August 21, 2023  |  Mark Hillary

I was recently reading the 2022 annual report for the American retail company Home Depot. Anyone that has visited the US will be familiar with their large warehouse-style stores stocking tools and everything you need for home improvement.

I don’t have any connection to the company – what interested me was their approach to technology and innovation. The annual report mentions ‘technology’ 35 times. On the surface this is a retailer that sells hammers and nails, but under the cover is a very detailed technology strategy.

Home Depot even notes that by leveraging digital sales channels they increased sales by 7% in the previous year. Basically they mean focusing on mobile devices has led to a huge uptick in sales. The company now offers training to customers, to help them install products at home. This used to always be in-person in stores, but can now be virtual. They also use photos and video to help with the returns process if there is ever a problem with a product.

The annual report says this about what their customers expect in 2023:

“Customer expectations about the methods by which they purchase and receive products or services are also becoming more demanding. Customers routinely and increasingly use technology and a variety of electronic devices and digital platforms to rapidly compare products and prices, read product reviews, determine real-time product availability, and purchase products, and new channels and tools to expand the customer experience appear and change rapidly.”

This shows a great level of awareness. Home Depot knows that customers may visit a store and compare the price of an item with their competition while they are still in the store.

Retail companies with a large network of stores are often compared to online retailers, but the reality is actually more complex and is being driven by a web of technology that supports customer purchases, customer engagement, logistics, and the supply chain.

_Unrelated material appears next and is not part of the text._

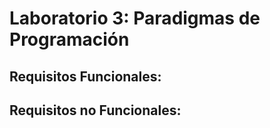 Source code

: # Laboratorio 3: Paradigmas de Programación
## Requisitos Funcionales:
## Requisitos no Funcionales:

Modern retailers need to support the items in their stores with online availability. Customers may want to purchase immediately in-store or they may want to order online for delivery or they may want to see a product in-store and then choose a date for it to be delivered. They may want to check that it is in stock before visiting a store. They may want to read reviews to see what other customers think of the product and contribute their own once they make a purchase.

They may want to ask detailed questions before making a purchase or even ask about it when they are in-store, using the app on their phone rather than taking the time to find a sales assistant.

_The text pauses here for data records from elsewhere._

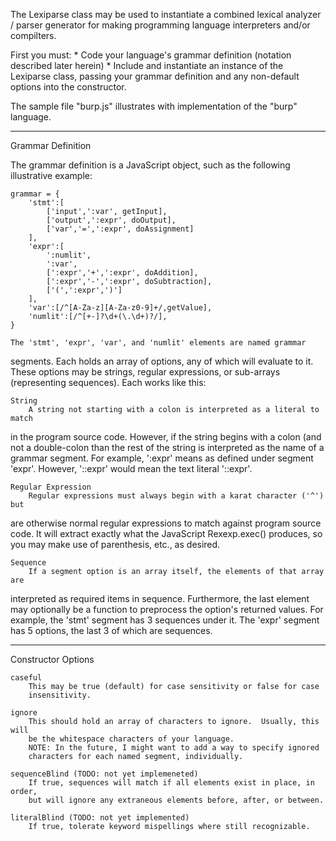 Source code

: 
The Lexiparse class may be used to instantiate a combined lexical analyzer / 
parser generator for making programming language interpreters and/or 
compilters.

First you must:
	* Code your language's grammar definition (notation described later herein)
	* Include and instantiate an instance of the Lexiparse class, passing 
	  your grammar definition and any non-default options into the constructor.


The sample file "burp.js" illustrates with implementation of the "burp" language.

------------------
Grammar Definition

The grammar definition is a JavaScript object, such as the following
illustrative example:

	grammar = {
		'stmt':[
			['input',':var', getInput],
			['output',':expr', doOutput],
			['var','=',':expr', doAssignment]
		],
		'expr':[
			':numlit',
			':var',
			[':expr','+',':expr', doAddition],
			[':expr','-',':expr', doSubtraction],
			['(',':expr',')']
		],
		'var':[/^[A-Za-z][A-Za-z0-9]+/,getValue],
		'numlit':[/^[+-]?\d+(\.\d+)?/],
	}

	The 'stmt', 'expr', 'var', and 'numlit' elements are named grammar
segments.  Each holds an array of options, any of which will evaluate to
it.  These options may be strings, regular expressions, or sub-arrays 
(representing sequences).  Each works like this:

	String
		A string not starting with a colon is interpreted as a literal to match
in the program source code.  However, if the string begins with a colon (and
not a double-colon than the rest of the string is interpreted as the name of
a grammar segment.  For example, ':expr' means as defined under segment 'expr'.
However, '::expr' would mean the text literal '::expr'.  
 
	Regular Expression
		Regular expressions must always begin with a karat character ('^') but
are otherwise normal regular expressions to match against program source code.
It will extract exactly what the JavaScript Rexexp.exec() produces, so you may
make use of parenthesis, etc., as desired.

	Sequence
		If a segment option is an array itself, the elements of that array are
interpreted as required items in sequence.  Furthermore, the last element may
optionally be a function to preprocess the option's returned values.  For 
example, the 'stmt' segment has 3 sequences under it.  The 'expr' segment
has 5 options, the last 3 of which are sequences. 

-------------------
Constructor Options

	caseful
		This may be true (default) for case sensitivity or false for case 
		insensitivity.

	ignore
		This should hold an array of characters to ignore.  Usually, this will
		be the whitespace characters of your language.
		NOTE: In the future, I might want to add a way to specify ignored 
		characters for each named segment, individually.

	sequenceBlind (TODO: not yet implemeneted)
		If true, sequences will match if all elements exist in place, in order,
		but will ignore any extraneous elements before, after, or between.

	literalBlind (TODO: not yet implemented)
		If true, tolerate keyword mispellings where still recognizable.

There is no real distinction between in-store and online today – smart retailers know that they can leverage technology to create a single omnichannel. This is where the online options blend with the chain of retail stores to create a retail experience that is designed to meet the requirements of each individual customer.

It’s exciting to watch this play out because it means many different technologies are merging – CRM and ERP. Supply chain and logistics. Virtual contact centers that can operate across a dozen different communication channels. Everything is changing.

A customer today that walks into a store carrying their phone with the app for that store should be able to get customized offers designed personally for that individual  – in real-time as they walk the aisles.

Online and in-store retail is blending together and it is the technology leverage described in the Home Depot annual report that is driving the entire industry.